Break — Compute cross-entropy via log(softmax(x)) instead of log_softmax

🇪🇸 Una de las trampas más antiguas: tras un softmax estable la probabilidad de una clase improbable puede ser 0 (underflow). Tomar log de 0 da -inf, y todo el batch produce nan en la loss.

Target: cross-entropy implementation for the §A13 5-tense classifier.

Hypothesis

The learner predicts: "Computing cross-entropy as -log(softmax(x)[target]) instead of the fused log_softmax(x)[target] will silently work on small logits, then produce -inf / nan whenever any target has a softmax probability that underflows to 0 in fp32 (i.e., its logit is more than ~88 below the max)."

The break

In your cross-entropy implementation:

 def cross_entropy(logits: np.ndarray, target: int) -> float:
-    log_probs = logits - logsumexp(logits)
-    return -log_probs[target]
+    probs = softmax(logits)
+    return -np.log(probs[target])

Run procedure

Two test cases, one in the safe zone, one over the cliff:

uv run python -c "
import numpy as np
from scipy.special import logsumexp

def softmax(x):
    m = x.max()
    e = np.exp(x - m)
    return e / e.sum()

def ce_unsafe(logits, target):
    p = softmax(logits)
    return -np.log(p[target])

def ce_safe(logits, target):
    return -(logits[target] - logsumexp(logits))

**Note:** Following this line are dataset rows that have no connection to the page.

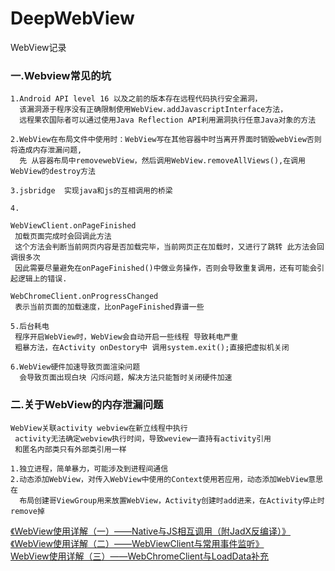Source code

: # DeepWebView
WebView记录
### 一.Webview常见的坑
    1.Android API level 16 以及之前的版本存在远程代码执行安全漏洞，
      该漏洞源于程序没有正确限制使用WebView.addJavascriptInterface方法，
      远程果农国际者可以通过使用Java Reflection API利用漏洞执行任意Java对象的方法

    2.WebView在布局文件中使用时：WebView写在其他容器中时当离开界面时销毁webView否则将造成内存泄漏问题,
      先 从容器布局中removewebView，然后调用WebView.removeAllViews(),在调用WebView的destroy方法     

    3.jsbridge  实现java和js的互相调用的桥梁
    
    4.
    
    WebViewClient.onPageFinished
     加载页面完成时会回调此方法
     这个方法会判断当前网页内容是否加载完毕，当前网页正在加载时，又进行了跳转 此方法会回调很多次
     因此需要尽量避免在onPageFinished()中做业务操作，否则会导致重复调用，还有可能会引起逻辑上的错误.
 
    WebChromeClient.onProgressChanged
     表示当前页面的加载速度，比onPageFinished靠谱一些
 
    5.后台耗电
     程序开启WebView时，WebView会自动开启一些线程 导致耗电严重
     粗暴方法，在Activity onDestory中 调用system.exit();直接把虚拟机关闭
 
    6.WebView硬件加速导致页面渲染问题
      会导致页面出现白块 闪烁问题，解决方法只能暂时关闭硬件加速
 
 
### 二.关于WebView的内存泄漏问题
    
    WebView关联activity webview在新立线程中执行
     activity无法确定webview执行时间，导致weview一直持有activity引用
     和匿名内部类只有外部类引用一样
 
    1.独立进程，简单暴力，可能涉及到进程间通信
    2.动态添加WebView，对传入WebView中使用的Context使用若应用，动态添加WebView意思在
      布局创建哥ViewGroup用来放置WebView，Activity创建时add进来，在Activity停止时remove掉
      
[《WebView使用详解（一）——Native与JS相互调用（附JadX反编译）》 ](http://blog.csdn.net/harvic880925/article/details/51464687)    
[《WebView使用详解（二）——WebViewClient与常用事件监听》](http://blog.csdn.net/harvic880925/article/details/51523983)    
[WebView使用详解（三）——WebChromeClient与LoadData补充](http://blog.csdn.net/harvic880925/article/details/51583253)    
[]()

# Case 1: small logits, target = past simple (index 2)
small = np.array([1.2, 4.7, 3.1, 0.5, 2.9], dtype=np.float32)
print(f'small  unsafe={ce_unsafe(small, 2):.6f}  safe={ce_safe(small, 2):.6f}')

# Case 2: huge spread, target = the unlikely class (index 3)
huge = np.array([10.0, 92.0, 30.0, -50.0, 40.0], dtype=np.float32)
print(f'huge   unsafe={ce_unsafe(huge, 3):.6f}  safe={ce_safe(huge, 3):.6f}')
"

Expected failure mode

small  unsafe=2.0871   safe=2.0871           <-- match in safe zone
huge   unsafe=inf      safe=142.000000       <-- underflow disaster

The probability of the target class in huge is exp(-50 - 92) / Σ ≈ exp(-142) ≈ 1.6e-62, which underflows to exactly 0 in fp32. log(0) = -inf. Cross-entropy goes to +inf. Backprop gets nan gradients. Training collapses at step N.

Diagnostic

From training logs alone:

  1. loss == inf or loss == nan at step N is the loud symptom.
  2. The class index of the failure is the one with the most-negative-relative logit. Print argmin(logits) of the failing example.
  3. Print the smallest softmax probability per batch. If it is 0.0 exactly in fp32, you are one underflow away from inf cross-entropy.
  4. Cross-check against scipy.special.log_softmax or torch.nn.functional.log_softmax. Both are fused and stable.

Lesson

log(softmax(x)) and log_softmax(x) are algebraically identical. They are not numerically identical: the former goes through a value exp(x_i - max) that can underflow; the latter goes through x_i - logsumexp(x), where both terms are finite and the subtraction is in log-space.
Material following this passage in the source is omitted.